In un centinaio di paesi piemontesi e in 25 della Bergamasca, infatti, i Comuni saranno invitati a sospensioni notturne e a firmare ordinanze mirate a un utilizzo estremamente parsimonioso dell’acqua. L’allarme dell’Osservatorio sugli utilizzi idrici del fiume Po è totale. Durante la seduta straordinaria con Autorità del Po, Regioni, portatori d’interesse e Protezione civile, lo scenario delineato è da sirena rossa: nel Bacino Padano il fabbisogno d’acqua è alto ma tutte le disponibilità sono “in esaurimento”. Una crisi, è la sintesi, con “valori mai visti da 70 anni”. E alla situazione già molto deteriorata “si aggiunge la previsione di mancanza di piogge e il persistere di alte temperature sopra la media”. Critico – sottolinea l’Osservatorio sul Po – è il quadro di insieme degli indicatori idro-meteo-climatici che caratterizzano il bacino del fiume e che di conseguenza influiscono sul fabbisogno idrico per gli usi civili, irrigui e ambientali che in questi mesi, soprattutto in vista dell’estate, è già di per sé più alto che in altri periodi dell’anno.

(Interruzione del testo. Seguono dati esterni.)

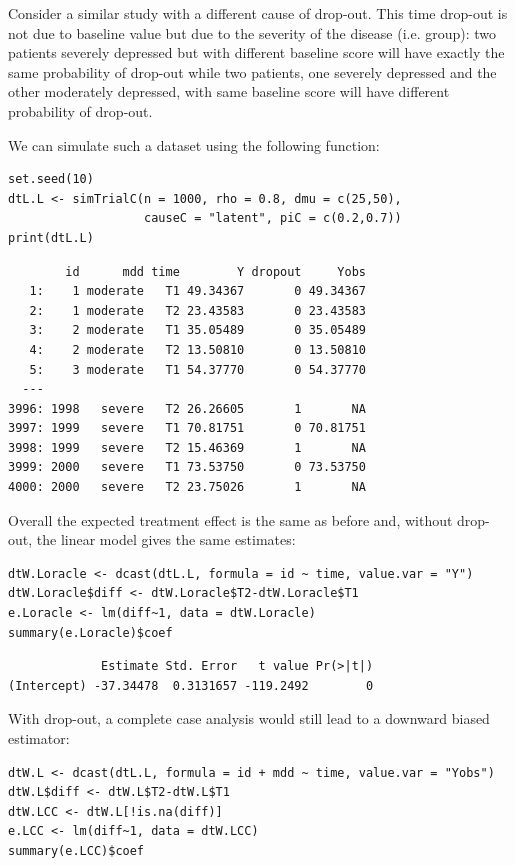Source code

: \documentclass[12pt]{article}
\begin{document}
Consider a similar study with a different cause of drop-out. This time
drop-out is not due to baseline value but due to the severity of the
disease (i.e. group): two patients severely depressed but with
different baseline score will have exactly the same probability of
drop-out while two patients, one severely depressed and the other
moderately depressed, with same baseline score will have different
probability of drop-out.

\bigskip

We can simulate such a dataset using the following function:
\lstset{language=r,label= ,caption= ,captionpos=b,numbers=none}
\begin{lstlisting}
set.seed(10)
dtL.L <- simTrialC(n = 1000, rho = 0.8, dmu = c(25,50),
                   causeC = "latent", piC = c(0.2,0.7))
print(dtL.L)
\end{lstlisting}

\begin{verbatim}
        id      mdd time        Y dropout     Yobs
   1:    1 moderate   T1 49.34367       0 49.34367
   2:    1 moderate   T2 23.43583       0 23.43583
   3:    2 moderate   T1 35.05489       0 35.05489
   4:    2 moderate   T2 13.50810       0 13.50810
   5:    3 moderate   T1 54.37770       0 54.37770
  ---                                             
3996: 1998   severe   T2 26.26605       1       NA
3997: 1999   severe   T1 70.81751       0 70.81751
3998: 1999   severe   T2 15.46369       1       NA
3999: 2000   severe   T1 73.53750       0 73.53750
4000: 2000   severe   T2 23.75026       1       NA
\end{verbatim}

Overall the expected treatment effect is the same as before and,
without drop-out, the linear model gives the same estimates:
\lstset{language=r,label= ,caption= ,captionpos=b,numbers=none}
\begin{lstlisting}
dtW.Loracle <- dcast(dtL.L, formula = id ~ time, value.var = "Y")
dtW.Loracle$diff <- dtW.Loracle$T2-dtW.Loracle$T1
e.Loracle <- lm(diff~1, data = dtW.Loracle)
summary(e.Loracle)$coef
\end{lstlisting}

\begin{verbatim}
             Estimate Std. Error   t value Pr(>|t|)
(Intercept) -37.34478  0.3131657 -119.2492        0
\end{verbatim}


\clearpage

With drop-out, a complete case analysis would still lead to a downward
biased estimator:
\lstset{language=r,label= ,caption= ,captionpos=b,numbers=none}
\begin{lstlisting}
dtW.L <- dcast(dtL.L, formula = id + mdd ~ time, value.var = "Yobs")
dtW.L$diff <- dtW.L$T2-dtW.L$T1
dtW.LCC <- dtW.L[!is.na(diff)]
e.LCC <- lm(diff~1, data = dtW.LCC)
summary(e.LCC)$coef
\end{lstlisting}
\end{document}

Gli elementi che contribuiscono all’allarme rosso sono almeno quattro: la neve sulle Alpi è totalmente esaurita in Piemonte e Lombardia; i laghi – a partire dal lago Maggiore – sono ai minimi storici del periodo, eccetto il Garda; la temperatura è più alta fino a 2 gradi sopra la media e la produzione di energia elettrica è in stallo. Così le colture, nonostante l’avvio tardivo di 15 giorni della pratica dell’irrigazione, sono tutt’ora in sofferenza. E intanto si accentua anche la risalita del cuneo salino a oltre 10 chilometri dalla costa adriatica e con un utilizzo all’80% a 15 chilometri dal mare, con un impatto non indifferente su habitat e biodiversità. In quelle aree del Rodigino e del Ferrarese l’irrigazione è sospesa o regolata in modo minuzioso nel corso della giornata. In alcune zone sono già state attivate pompe mobili d’emergenza per garantire alle colture di sopravvivere. Quello della contaminazione salina delle falde è un “fenomeno invisibile” che sta “sconvolgendo l’equilibrio ambientale del delta polesano”, ha spiegato negli scorsi giorni Francesco Vincenzi, presidente dell’Anbi. “Se la situazione persisterà, entro la settimana prossima – ha avvisato – saranno contaminate le prime falde destinate all’uso potabile.”
Per gestire una crisi idrica definita “straordinaria” sono stati stabiliti dall’Osservatorio tre principi fondamentali: il comparto idroelettrico ha dato la propria disponibilità, indipendentemente dalle concessioni legislative, a sostenere il settore primario dell’agricoltura in caso di manifesta necessità produttiva; i grandi laghi confermano la possibilità di scendere sotto i livelli minimi di invaso per contribuire ad alimentare con continuità e per quanto possibile i corsi d’acqua di valle sia per finalità irrigue che per il mantenimento dell’habitat e della biodiversità; ogni quantitativo percentuale così come ogni decisione territoriale con potenziali effetti sulla risorsa sarà condivisa tra tutti i partner e utilizzatori. Esiste tuttavia un ulteriore risvolto, che rischia di toccare da vicino la vita quotidiana dei cittadini di circa 125 Comuni, un centinaio in Piemonte e 25 in provincia di Bergamo. Utilitalia, in rappresentanza delle multiutility del servizio idrico integrato, ha confermato che l’attenzione è anche e soprattutto per le forniture di risorsa per il potabile. E la federazione ha chiesto ai sindaci eventuali sospensioni notturne per rimpinguare i livelli dei serbatoi con ordinanze mirate a un utilizzo estremamente parsimonioso dell’acqua. E Terna avvisa che la siccità incide anche sul settore idroelettrico: al momento le criticità legate al pescaggio dell’acqua di raffreddamento delle centrali termoelettriche sono in ripresa, però in prospettiva delle prossime settimane attesta la progressiva scarsità di risorsa utile per un raffreddamento adeguato.